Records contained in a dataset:
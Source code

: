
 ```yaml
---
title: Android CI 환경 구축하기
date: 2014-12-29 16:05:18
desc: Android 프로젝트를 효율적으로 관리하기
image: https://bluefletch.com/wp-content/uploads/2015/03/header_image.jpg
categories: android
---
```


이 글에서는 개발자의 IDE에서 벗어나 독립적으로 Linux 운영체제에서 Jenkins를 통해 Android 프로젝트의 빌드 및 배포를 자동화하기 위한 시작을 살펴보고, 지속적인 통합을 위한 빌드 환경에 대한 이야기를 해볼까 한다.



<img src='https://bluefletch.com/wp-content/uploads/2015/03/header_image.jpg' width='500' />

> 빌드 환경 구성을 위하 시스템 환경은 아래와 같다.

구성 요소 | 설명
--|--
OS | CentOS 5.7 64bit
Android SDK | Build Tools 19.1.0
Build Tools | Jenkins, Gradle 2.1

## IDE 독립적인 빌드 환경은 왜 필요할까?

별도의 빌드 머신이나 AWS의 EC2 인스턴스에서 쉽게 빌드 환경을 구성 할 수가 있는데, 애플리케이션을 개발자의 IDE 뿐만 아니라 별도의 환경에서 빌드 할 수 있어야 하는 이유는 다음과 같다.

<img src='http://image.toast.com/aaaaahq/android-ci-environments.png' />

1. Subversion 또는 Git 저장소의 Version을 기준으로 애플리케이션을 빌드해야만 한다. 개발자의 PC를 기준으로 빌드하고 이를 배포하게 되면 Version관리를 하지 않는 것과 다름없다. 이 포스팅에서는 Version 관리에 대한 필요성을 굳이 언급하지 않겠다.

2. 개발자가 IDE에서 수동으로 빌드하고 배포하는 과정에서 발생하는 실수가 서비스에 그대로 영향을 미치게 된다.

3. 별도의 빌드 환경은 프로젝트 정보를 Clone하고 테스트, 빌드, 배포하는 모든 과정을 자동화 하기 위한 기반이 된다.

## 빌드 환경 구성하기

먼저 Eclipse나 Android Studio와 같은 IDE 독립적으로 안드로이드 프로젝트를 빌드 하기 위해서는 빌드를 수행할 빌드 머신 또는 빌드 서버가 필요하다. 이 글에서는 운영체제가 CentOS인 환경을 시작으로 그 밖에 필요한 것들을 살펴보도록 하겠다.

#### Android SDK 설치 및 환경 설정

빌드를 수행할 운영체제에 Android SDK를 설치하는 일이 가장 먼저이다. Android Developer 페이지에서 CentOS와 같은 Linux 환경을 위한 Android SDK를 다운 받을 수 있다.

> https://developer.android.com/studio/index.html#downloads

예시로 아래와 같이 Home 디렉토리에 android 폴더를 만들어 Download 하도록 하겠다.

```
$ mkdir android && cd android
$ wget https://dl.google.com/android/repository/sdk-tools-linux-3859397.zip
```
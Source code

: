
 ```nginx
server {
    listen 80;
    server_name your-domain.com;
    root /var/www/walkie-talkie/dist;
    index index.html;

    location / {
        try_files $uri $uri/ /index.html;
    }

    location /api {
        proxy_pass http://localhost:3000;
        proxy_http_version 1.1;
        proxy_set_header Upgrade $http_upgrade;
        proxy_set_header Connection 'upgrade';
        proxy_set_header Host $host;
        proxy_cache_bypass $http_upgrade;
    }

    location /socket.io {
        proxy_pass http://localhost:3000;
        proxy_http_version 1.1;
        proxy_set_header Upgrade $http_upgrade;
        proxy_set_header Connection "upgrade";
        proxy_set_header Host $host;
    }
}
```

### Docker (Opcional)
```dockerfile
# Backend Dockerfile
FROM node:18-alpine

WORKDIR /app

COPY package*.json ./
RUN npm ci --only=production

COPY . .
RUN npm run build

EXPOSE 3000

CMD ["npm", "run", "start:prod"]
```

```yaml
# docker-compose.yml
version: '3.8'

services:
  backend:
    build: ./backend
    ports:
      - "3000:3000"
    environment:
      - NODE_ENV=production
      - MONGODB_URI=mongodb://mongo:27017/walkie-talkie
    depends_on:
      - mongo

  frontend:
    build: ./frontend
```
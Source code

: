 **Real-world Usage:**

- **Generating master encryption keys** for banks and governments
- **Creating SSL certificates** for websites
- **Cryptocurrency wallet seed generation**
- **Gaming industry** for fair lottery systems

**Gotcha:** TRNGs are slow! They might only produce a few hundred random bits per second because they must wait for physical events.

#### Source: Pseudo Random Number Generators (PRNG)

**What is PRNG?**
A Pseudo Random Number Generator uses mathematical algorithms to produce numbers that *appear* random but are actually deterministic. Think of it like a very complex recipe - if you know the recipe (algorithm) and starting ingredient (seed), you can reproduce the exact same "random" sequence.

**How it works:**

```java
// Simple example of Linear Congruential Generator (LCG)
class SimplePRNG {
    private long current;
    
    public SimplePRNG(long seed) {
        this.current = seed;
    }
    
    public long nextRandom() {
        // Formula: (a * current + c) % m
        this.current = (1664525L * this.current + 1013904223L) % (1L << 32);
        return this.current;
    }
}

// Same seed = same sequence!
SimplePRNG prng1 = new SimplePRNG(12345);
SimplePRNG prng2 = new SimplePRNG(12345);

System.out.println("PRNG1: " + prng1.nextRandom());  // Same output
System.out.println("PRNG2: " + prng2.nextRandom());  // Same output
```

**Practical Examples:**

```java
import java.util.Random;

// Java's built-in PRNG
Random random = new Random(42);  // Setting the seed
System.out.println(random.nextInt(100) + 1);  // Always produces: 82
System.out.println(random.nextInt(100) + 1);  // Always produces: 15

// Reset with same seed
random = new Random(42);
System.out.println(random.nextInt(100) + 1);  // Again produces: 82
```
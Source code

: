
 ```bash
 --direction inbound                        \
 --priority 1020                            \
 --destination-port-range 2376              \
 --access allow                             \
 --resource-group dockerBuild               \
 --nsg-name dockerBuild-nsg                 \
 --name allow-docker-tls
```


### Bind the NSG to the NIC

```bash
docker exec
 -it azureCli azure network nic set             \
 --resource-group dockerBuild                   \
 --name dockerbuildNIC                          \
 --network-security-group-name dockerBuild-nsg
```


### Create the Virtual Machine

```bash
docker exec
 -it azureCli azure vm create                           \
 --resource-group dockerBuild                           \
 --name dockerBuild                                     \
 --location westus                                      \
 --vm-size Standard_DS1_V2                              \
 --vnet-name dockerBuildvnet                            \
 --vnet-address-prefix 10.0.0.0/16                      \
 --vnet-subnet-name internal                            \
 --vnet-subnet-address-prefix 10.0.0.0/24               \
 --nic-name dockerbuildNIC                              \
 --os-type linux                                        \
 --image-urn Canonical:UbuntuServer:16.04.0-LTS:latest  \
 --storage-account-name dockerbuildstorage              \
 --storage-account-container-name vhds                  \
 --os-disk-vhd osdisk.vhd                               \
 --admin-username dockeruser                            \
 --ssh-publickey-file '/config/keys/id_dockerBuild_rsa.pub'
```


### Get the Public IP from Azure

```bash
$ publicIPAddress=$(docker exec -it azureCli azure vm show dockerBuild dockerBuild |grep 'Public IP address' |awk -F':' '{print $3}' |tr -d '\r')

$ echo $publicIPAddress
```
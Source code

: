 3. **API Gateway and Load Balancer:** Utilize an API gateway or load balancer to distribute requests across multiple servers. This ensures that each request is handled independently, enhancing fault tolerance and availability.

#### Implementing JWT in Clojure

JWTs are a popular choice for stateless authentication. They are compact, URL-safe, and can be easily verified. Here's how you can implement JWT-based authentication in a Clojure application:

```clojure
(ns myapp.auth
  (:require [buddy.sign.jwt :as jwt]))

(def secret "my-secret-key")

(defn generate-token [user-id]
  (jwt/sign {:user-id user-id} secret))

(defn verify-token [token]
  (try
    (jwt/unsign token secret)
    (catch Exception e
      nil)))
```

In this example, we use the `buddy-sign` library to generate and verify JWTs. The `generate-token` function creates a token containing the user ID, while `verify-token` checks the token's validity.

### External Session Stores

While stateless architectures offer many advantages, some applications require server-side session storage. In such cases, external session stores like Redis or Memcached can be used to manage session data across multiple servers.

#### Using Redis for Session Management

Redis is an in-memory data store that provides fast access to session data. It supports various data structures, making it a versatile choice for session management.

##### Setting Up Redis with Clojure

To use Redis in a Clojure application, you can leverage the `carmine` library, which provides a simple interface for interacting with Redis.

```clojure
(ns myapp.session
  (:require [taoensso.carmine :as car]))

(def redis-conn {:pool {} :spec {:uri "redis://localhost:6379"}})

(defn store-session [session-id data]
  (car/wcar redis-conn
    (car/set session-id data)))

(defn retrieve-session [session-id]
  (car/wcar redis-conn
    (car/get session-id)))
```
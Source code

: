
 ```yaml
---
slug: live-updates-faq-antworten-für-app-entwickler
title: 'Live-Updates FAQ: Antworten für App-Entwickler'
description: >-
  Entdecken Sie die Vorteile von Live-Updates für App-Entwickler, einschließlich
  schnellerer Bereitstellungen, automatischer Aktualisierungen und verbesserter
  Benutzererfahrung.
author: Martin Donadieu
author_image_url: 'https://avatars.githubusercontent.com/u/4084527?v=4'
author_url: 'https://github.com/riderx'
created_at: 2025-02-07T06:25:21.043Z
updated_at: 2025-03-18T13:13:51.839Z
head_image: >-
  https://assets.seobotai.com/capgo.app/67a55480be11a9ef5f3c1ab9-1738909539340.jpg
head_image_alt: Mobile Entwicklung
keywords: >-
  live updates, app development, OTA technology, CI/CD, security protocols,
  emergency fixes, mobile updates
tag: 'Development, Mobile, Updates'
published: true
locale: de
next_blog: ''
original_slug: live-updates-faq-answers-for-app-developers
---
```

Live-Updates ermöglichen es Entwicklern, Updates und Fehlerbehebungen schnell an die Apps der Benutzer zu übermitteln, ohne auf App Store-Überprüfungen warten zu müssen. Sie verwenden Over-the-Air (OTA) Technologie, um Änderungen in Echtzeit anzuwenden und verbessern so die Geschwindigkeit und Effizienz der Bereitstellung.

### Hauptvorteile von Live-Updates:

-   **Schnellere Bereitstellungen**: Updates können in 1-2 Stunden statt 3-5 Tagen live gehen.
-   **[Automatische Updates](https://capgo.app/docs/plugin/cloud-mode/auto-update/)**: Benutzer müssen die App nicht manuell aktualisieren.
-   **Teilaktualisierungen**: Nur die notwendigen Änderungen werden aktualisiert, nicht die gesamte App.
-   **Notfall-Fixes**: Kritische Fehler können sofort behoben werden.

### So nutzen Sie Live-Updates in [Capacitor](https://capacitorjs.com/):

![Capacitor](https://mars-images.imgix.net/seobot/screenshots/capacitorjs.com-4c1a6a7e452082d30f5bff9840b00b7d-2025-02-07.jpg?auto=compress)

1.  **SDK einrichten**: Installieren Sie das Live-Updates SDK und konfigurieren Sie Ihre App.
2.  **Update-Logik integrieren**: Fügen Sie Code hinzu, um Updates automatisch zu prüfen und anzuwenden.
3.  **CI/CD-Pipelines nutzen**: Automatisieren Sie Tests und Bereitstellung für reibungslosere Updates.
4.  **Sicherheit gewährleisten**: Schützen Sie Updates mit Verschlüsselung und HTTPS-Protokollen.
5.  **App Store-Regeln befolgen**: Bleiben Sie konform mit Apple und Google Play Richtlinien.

● PROMPT
For the word "like", count the lines of the records that contain it and give only the number.

● RESPONSE AREA
2